Recently, terminology, knowledge transfer and the Semantic Web have been more widely researched. We are pleased to announce that a new thesis on these topics has been published on our website: Terminology and the Semantic Web by Carolina Dunaevsky. In the following paragraphs, you will find some information on the content of this thesis.
A summary of the thesis Terminology and the Semantic Web
Terminological practices are facing new challenges with the latest advancements in Artificial Intelligence and in Information Science & Technology. Over the last decade, there has been a shift in the approach to the World Wide Web and the “Web 3.0” was born. This is also called “Semantic Web” and is best-known for its alleged capability of transferring knowledge in ways similar to those employed by humans. Information about a particular domain is saved under “knowledge bases”, which are decentralised repositories that typically have ontological concept systems as underlying models (providing the descriptive metadata of concepts that allow identifying terms and associating them to their corresponding domain knowledge hierarchies).

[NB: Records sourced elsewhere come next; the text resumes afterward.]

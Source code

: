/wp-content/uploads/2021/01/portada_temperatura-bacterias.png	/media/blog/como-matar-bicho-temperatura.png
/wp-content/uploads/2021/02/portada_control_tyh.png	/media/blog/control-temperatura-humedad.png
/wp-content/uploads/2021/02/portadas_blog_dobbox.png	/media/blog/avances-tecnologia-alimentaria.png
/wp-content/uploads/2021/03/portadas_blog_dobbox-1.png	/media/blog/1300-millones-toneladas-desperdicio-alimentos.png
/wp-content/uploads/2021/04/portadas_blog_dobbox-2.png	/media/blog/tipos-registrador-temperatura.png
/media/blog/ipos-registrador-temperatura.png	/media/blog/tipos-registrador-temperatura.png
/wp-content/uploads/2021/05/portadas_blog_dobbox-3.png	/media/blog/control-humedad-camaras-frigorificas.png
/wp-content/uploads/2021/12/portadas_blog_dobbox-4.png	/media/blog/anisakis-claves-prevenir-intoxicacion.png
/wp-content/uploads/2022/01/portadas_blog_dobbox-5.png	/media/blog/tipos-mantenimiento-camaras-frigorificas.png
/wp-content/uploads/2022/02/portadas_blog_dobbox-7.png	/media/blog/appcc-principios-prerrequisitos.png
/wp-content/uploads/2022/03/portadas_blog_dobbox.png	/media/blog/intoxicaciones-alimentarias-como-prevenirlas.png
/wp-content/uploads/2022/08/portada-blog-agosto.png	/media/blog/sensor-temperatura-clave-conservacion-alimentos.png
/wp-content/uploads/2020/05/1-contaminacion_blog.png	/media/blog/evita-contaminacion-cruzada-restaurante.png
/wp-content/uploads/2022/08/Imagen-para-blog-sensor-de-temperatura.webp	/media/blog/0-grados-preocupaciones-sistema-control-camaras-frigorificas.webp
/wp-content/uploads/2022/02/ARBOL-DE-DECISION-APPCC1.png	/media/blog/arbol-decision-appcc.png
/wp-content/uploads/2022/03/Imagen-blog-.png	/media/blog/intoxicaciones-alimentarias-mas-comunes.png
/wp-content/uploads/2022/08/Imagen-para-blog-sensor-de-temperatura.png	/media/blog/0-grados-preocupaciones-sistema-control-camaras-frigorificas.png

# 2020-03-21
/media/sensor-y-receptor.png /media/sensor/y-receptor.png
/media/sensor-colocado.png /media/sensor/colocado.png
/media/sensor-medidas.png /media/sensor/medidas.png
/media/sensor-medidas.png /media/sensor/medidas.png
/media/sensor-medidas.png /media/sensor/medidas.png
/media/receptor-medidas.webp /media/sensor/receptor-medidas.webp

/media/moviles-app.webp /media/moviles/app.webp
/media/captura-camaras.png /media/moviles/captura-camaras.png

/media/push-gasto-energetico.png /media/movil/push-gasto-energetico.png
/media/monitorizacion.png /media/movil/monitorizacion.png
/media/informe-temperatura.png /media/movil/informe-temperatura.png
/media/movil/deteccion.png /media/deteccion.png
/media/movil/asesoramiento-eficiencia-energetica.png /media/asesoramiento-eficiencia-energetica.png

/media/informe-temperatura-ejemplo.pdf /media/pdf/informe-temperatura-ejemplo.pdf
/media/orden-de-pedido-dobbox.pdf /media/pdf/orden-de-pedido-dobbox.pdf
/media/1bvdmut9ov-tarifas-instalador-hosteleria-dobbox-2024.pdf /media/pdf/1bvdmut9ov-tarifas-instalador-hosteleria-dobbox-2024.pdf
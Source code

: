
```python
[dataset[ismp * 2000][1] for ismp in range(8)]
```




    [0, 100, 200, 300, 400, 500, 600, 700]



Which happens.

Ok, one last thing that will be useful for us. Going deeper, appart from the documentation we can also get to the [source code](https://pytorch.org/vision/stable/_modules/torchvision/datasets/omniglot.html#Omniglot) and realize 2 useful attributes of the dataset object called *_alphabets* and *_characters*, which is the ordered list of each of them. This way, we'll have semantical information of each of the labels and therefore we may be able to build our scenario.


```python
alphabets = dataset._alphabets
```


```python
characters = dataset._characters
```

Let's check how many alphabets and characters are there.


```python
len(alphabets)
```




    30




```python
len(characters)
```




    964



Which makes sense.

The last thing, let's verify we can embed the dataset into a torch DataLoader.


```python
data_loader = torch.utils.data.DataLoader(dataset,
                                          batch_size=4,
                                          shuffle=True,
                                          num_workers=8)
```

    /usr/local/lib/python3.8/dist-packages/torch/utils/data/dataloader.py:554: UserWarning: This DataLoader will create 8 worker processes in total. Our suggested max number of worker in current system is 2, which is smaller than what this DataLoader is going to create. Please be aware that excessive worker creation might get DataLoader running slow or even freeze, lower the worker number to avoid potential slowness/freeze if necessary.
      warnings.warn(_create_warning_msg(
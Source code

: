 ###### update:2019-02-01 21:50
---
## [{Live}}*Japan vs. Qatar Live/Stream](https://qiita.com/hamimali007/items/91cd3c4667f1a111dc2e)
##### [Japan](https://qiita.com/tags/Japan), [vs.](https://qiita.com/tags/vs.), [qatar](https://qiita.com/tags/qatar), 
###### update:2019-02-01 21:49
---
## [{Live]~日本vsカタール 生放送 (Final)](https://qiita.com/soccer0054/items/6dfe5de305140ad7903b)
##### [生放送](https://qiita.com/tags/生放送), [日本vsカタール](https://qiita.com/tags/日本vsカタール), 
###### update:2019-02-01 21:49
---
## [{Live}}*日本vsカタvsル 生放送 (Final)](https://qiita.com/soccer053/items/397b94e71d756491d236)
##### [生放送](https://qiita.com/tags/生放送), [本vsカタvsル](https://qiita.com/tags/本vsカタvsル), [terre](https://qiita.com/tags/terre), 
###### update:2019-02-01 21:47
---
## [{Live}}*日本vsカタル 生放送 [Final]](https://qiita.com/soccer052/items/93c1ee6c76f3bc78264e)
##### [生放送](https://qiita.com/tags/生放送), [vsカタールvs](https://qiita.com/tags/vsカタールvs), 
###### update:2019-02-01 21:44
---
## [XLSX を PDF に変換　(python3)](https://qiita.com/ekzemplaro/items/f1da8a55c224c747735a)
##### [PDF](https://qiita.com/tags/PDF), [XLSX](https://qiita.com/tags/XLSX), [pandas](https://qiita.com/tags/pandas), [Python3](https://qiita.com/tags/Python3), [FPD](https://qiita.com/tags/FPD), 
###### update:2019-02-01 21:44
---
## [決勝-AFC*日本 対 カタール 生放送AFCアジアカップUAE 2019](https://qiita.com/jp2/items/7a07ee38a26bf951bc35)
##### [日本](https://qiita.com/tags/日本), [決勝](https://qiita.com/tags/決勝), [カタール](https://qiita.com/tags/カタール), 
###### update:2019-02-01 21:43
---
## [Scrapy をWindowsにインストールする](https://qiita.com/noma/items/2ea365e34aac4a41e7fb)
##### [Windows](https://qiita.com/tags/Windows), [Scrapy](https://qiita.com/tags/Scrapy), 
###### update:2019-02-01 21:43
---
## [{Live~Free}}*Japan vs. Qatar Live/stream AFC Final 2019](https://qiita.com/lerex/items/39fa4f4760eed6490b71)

In this context, today’s challenge is satisfying the need to share knowledge instead of mere data across the globe. It goes without saying that this act of sharing must be done across the web. Thus, the main focus of this thesis is the relationship between terminology (as a science and its practices) and the Semantic Web (SW). Taking terminology as the interface between knowledge and language, this thesis also aims at determining whether the (SW) knowledge models available today meet the requirements of terminologists and norms on terminology.

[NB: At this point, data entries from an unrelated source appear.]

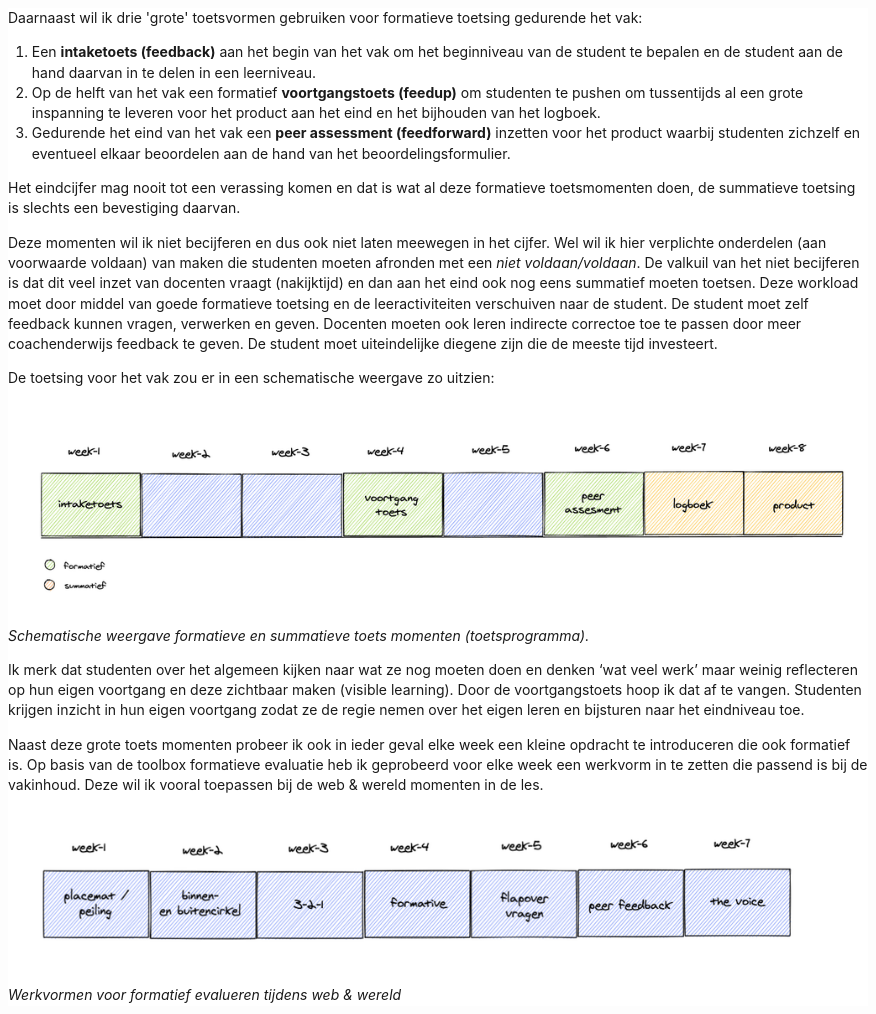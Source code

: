 Daarnaast wil ik drie 'grote' toetsvormen gebruiken voor formatieve toetsing gedurende het vak:

1. Een **intaketoets (feedback)** aan het begin van het vak om het beginniveau van de student te bepalen en de student aan de hand daarvan in te delen in een leerniveau.
2. Op de helft van het vak een formatief **voortgangstoets (feedup)** om studenten te pushen om tussentijds al een grote inspanning te leveren voor het product aan het eind en het bijhouden van het logboek.
3. Gedurende het eind van het vak een **peer assessment (feedforward)** inzetten voor het product waarbij studenten zichzelf en eventueel elkaar beoordelen aan de hand van het beoordelingsformulier.

Het eindcijfer mag nooit tot een verassing komen en dat is wat al deze formatieve toetsmomenten doen, de summatieve toetsing is slechts een bevestiging daarvan.

Deze momenten wil ik niet becijferen en dus ook niet laten meewegen in het cijfer. Wel wil ik hier verplichte onderdelen (aan voorwaarde voldaan) van maken die studenten moeten afronden met een _niet voldaan/voldaan_. De valkuil van het niet becijferen is dat dit veel inzet van docenten vraagt (nakijktijd) en dan aan het eind ook nog eens summatief moeten toetsen. Deze workload moet door middel van goede formatieve toetsing en de leeractiviteiten verschuiven naar de student. De student moet zelf feedback kunnen vragen, verwerken en geven. Docenten moeten ook leren indirecte correctoe toe te passen door meer coachenderwijs feedback te geven. De student moet uiteindelijke diegene zijn die de meeste tijd investeert.

De toetsing voor het vak zou er in een schematische weergave zo uitzien:

![In and out of class](../bijlage/screenshots/schema-toetsing.png)
_Schematische weergave formatieve en summatieve toets momenten (toetsprogramma)._

Ik merk dat studenten over het algemeen kijken naar wat ze nog moeten doen en denken ‘wat veel werk’ maar weinig reflecteren op hun eigen voortgang en deze zichtbaar maken (visible learning). Door de voortgangstoets hoop ik dat af te vangen. Studenten krijgen inzicht in hun eigen voortgang zodat ze de regie nemen over het eigen leren en bijsturen naar het eindniveau toe.

Naast deze grote toets momenten probeer ik ook in ieder geval elke week een kleine opdracht te introduceren die ook formatief is. Op basis van de toolbox formatieve evaluatie heb ik geprobeerd voor elke week een werkvorm in te zetten die passend is bij de vakinhoud. Deze wil ik vooral toepassen bij de web & wereld momenten in de les.

![Formatief evalueren](../bijlage/screenshots/formative.png)
_Werkvormen voor formatief evalueren tijdens web & wereld_
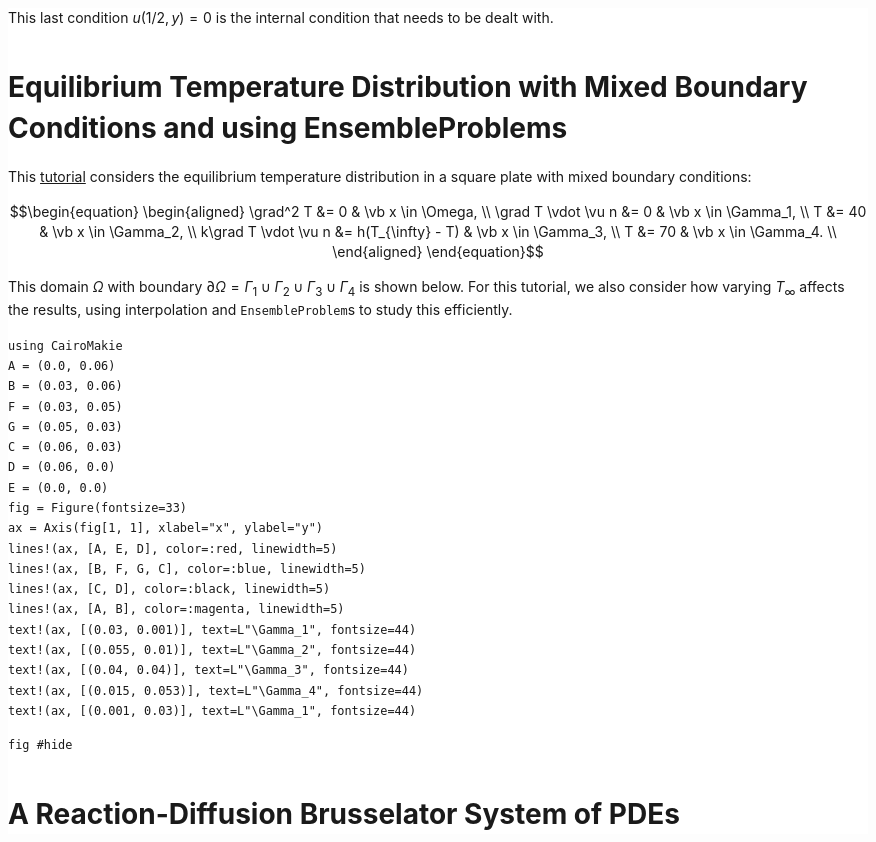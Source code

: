 This last condition $u(1/2, y) = 0$ is the internal condition that needs to be dealt with.

# Equilibrium Temperature Distribution with Mixed Boundary Conditions and using EnsembleProblems

This [tutorial](equilibrium_temperature_distribution_with_mixed_boundary_conditions_and_using_ensembleproblems.md) considers the equilibrium temperature distribution in a square plate with mixed boundary conditions:

```math
\begin{equation}
\begin{aligned}
\grad^2 T &= 0 & \vb x \in \Omega, \\
\grad T \vdot \vu n &= 0 & \vb x \in \Gamma_1, \\
T &= 40 & \vb x \in \Gamma_2, \\
k\grad T \vdot \vu n &= h(T_{\infty} - T) & \vb x \in \Gamma_3, \\
T &= 70 & \vb x \in \Gamma_4. \\
\end{aligned}
\end{equation}
```

This domain $\Omega$ with boundary $\partial\Omega=\Gamma_1\cup\Gamma_2\cup\Gamma_3\cup\Gamma_4$ is shown below. For this tutorial, we also consider how varying $T_{\infty}$ affects the results, using interpolation and `EnsembleProblem`s to study this efficiently.

```@setup equilex
using CairoMakie
A = (0.0, 0.06)
B = (0.03, 0.06)
F = (0.03, 0.05)
G = (0.05, 0.03)
C = (0.06, 0.03)
D = (0.06, 0.0)
E = (0.0, 0.0)
fig = Figure(fontsize=33)
ax = Axis(fig[1, 1], xlabel="x", ylabel="y")
lines!(ax, [A, E, D], color=:red, linewidth=5)
lines!(ax, [B, F, G, C], color=:blue, linewidth=5)
lines!(ax, [C, D], color=:black, linewidth=5)
lines!(ax, [A, B], color=:magenta, linewidth=5)
text!(ax, [(0.03, 0.001)], text=L"\Gamma_1", fontsize=44)
text!(ax, [(0.055, 0.01)], text=L"\Gamma_2", fontsize=44)
text!(ax, [(0.04, 0.04)], text=L"\Gamma_3", fontsize=44)
text!(ax, [(0.015, 0.053)], text=L"\Gamma_4", fontsize=44)
text!(ax, [(0.001, 0.03)], text=L"\Gamma_1", fontsize=44)
```

```@example equilex
fig #hide
```

# A Reaction-Diffusion Brusselator System of PDEs


[^1]: See [here](http://ramanujan.math.trinity.edu/rdaileda/teach/s12/m3357/lectures/lecture_3_6_short.pdf) for a derivation.
[^2]: To derive this, use $u(r, \theta, t) = \mathrm{e}^{-\lambda t}v(r, \theta)$ and use separation of variables.
[^3]: See [Bokhari et al. (2008)](https://doi.org/10.1016/j.na.2007.11.012) for a derivation.
[^4]: This exact solution is derived in Section 17.5 of the book _The porous medium equation: Mathematical theory_ by J. L. Vázquez (2007).
[^5]: A derivation is given [here](https://math.stackexchange.com/a/3925070/861404).
[^6]: See [Islam, Ali, and Haq (2010)](https://doi.org/10.1016/j.apm.2010.03.028).
[^7]: There are many papers discussing this. See, e.g., [Gandy and Nelson (2022)](https://epubs.siam.org/doi/epdf/10.1137/21M1402868) for a recent paper. The parameter values we use come from [this Chebfun example](https://www.chebfun.org/examples/pde/GrayScott.html).
[^8]: This example comes from [here](http://onelab.info/wiki/Tutorial/Heat_equation_with_Dirichlet_boundary_control).
[^9]: This problem comes from [Carr et al. (2022)](https://iopscience.iop.org/article/10.1088/1751-8121/ac4a1d/meta).
[^10]: This example comes from [VisualPDE](https://visualpde.com/mathematical-biology/keller-segel.html).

- Dunaevsky, Carolina. 2015. Terminology and the Semantic Web. Master’s of Arts in Terminology and Language Technology, Technical University of Cologne.
Carolina Dunaevsky started her career in the European Institutions as a trainee at the Terminology Coordination Unit (TermCoord) in 2015. After that, she joined the Terminology Coordination Unit of the Court of Justice and contributed to the integration of CuriaTerm into IATE. Additionally, she teaches in the course “Translation and Terminology” of the Master in Learning and Communication in Multilingual and Multicultural Contexts at the University of Luxembourg and collaborates with TermCoord in projects related to ontologies.